Lines below starting with the line with "URI en force_ssl" and going on through the line with "y contenido privado/targetizado" must be output exactly; the rest of the records must be left out.

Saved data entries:
┄┄┄┄┄┄┄┄┄┄┄┄┄┄┄┄┄┄┄┄

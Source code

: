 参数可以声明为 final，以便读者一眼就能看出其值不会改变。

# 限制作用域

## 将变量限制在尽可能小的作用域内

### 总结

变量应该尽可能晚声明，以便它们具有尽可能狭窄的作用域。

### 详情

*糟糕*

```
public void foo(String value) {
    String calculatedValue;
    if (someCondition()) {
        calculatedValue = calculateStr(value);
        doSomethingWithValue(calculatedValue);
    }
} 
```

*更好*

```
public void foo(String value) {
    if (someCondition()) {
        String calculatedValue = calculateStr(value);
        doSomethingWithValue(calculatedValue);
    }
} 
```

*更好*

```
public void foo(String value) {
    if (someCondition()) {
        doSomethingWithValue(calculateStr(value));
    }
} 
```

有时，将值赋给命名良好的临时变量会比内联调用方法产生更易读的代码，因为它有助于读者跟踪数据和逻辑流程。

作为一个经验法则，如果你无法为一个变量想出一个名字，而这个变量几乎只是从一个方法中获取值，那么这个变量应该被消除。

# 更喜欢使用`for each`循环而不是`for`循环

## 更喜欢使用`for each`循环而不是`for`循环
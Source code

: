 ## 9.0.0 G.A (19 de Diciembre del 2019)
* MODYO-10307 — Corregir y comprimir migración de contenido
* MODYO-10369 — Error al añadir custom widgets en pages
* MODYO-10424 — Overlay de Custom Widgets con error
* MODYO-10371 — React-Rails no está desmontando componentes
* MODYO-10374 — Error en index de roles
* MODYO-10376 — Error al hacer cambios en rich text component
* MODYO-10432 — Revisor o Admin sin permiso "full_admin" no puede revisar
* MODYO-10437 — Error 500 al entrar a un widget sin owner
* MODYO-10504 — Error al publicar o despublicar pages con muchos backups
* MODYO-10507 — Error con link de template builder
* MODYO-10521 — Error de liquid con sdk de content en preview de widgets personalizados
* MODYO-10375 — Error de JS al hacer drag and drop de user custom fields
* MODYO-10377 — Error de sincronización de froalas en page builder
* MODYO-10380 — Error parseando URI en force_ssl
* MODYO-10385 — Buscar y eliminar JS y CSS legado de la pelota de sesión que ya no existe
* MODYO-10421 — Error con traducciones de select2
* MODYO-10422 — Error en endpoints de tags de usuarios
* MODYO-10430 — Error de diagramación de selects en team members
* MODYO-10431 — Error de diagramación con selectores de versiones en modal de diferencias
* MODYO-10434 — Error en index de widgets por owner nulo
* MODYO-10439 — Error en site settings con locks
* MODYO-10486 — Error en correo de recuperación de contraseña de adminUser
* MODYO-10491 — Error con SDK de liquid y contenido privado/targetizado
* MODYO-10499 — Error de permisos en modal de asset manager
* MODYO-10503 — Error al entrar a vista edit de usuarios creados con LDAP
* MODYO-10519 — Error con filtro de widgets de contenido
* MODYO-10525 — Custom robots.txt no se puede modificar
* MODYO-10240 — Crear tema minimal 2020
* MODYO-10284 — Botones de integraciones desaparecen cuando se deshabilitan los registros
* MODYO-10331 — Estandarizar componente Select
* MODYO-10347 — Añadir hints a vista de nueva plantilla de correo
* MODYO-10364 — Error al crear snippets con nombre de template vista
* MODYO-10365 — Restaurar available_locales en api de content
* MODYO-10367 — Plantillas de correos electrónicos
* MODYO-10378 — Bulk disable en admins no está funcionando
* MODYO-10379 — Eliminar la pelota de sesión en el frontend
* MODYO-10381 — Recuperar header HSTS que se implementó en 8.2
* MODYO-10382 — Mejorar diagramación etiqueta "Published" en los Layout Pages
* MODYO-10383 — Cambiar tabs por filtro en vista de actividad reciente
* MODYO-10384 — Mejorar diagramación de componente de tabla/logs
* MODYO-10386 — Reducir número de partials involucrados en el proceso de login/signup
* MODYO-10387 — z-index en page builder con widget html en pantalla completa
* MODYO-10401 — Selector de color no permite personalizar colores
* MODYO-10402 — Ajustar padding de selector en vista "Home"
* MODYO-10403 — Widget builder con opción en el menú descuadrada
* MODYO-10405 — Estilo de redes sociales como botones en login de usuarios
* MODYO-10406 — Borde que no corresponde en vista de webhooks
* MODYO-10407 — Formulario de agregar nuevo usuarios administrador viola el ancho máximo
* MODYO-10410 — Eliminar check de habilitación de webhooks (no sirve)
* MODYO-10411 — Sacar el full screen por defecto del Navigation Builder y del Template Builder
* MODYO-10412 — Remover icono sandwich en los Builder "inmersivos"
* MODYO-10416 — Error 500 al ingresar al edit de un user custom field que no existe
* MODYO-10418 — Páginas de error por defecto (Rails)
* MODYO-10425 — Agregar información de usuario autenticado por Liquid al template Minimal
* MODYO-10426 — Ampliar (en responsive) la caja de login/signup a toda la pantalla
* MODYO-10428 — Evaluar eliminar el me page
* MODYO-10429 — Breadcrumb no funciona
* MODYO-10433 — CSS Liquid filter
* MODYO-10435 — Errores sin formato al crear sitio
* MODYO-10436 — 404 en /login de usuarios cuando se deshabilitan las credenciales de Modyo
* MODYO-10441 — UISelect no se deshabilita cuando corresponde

┄┄┄┄┄┄┄┄┄┄┄┄┄┄┄┄┄┄┄┄

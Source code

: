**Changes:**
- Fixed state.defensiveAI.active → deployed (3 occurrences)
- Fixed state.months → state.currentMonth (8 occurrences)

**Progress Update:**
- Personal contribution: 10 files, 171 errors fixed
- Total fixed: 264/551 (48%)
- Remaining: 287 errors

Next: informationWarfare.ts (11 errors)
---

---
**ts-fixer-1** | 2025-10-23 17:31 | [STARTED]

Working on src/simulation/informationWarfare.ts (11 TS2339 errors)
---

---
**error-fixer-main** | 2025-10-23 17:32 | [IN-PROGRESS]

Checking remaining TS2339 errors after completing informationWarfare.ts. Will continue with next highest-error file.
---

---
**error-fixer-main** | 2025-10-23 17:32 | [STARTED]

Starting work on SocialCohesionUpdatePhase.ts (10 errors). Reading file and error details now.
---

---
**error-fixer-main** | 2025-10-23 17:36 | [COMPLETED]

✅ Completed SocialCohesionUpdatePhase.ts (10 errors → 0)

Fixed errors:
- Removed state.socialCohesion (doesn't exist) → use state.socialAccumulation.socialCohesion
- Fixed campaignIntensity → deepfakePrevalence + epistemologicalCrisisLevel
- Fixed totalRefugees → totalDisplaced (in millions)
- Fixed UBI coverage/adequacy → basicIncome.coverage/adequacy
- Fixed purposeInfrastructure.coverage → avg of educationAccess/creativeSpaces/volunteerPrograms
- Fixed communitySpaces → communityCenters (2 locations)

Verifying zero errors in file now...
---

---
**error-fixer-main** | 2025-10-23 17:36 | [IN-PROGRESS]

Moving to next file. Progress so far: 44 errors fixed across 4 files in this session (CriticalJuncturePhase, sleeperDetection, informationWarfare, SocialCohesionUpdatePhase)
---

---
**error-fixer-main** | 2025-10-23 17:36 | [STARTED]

┄┄┄┄┄┄┄┄┄┄┄┄┄┄┄┄┄┄┄┄

Answer to the problem>
* MODYO-10380 — Error parseando URI en force_ssl
* MODYO-10385 — Buscar y eliminar JS y CSS legado de la pelota de sesión que ya no existe
* MODYO-10421 — Error con traducciones de select2
* MODYO-10422 — Error en endpoints de tags de usuarios
* MODYO-10430 — Error de diagramación de selects en team members
* MODYO-10431 — Error de diagramación con selectores de versiones en modal de diferencias
* MODYO-10434 — Error en index de widgets por owner nulo
* MODYO-10439 — Error en site settings con locks
* MODYO-10486 — Error en correo de recuperación de contraseña de adminUser
* MODYO-10491 — Error con SDK de liquid y contenido privado/targetizado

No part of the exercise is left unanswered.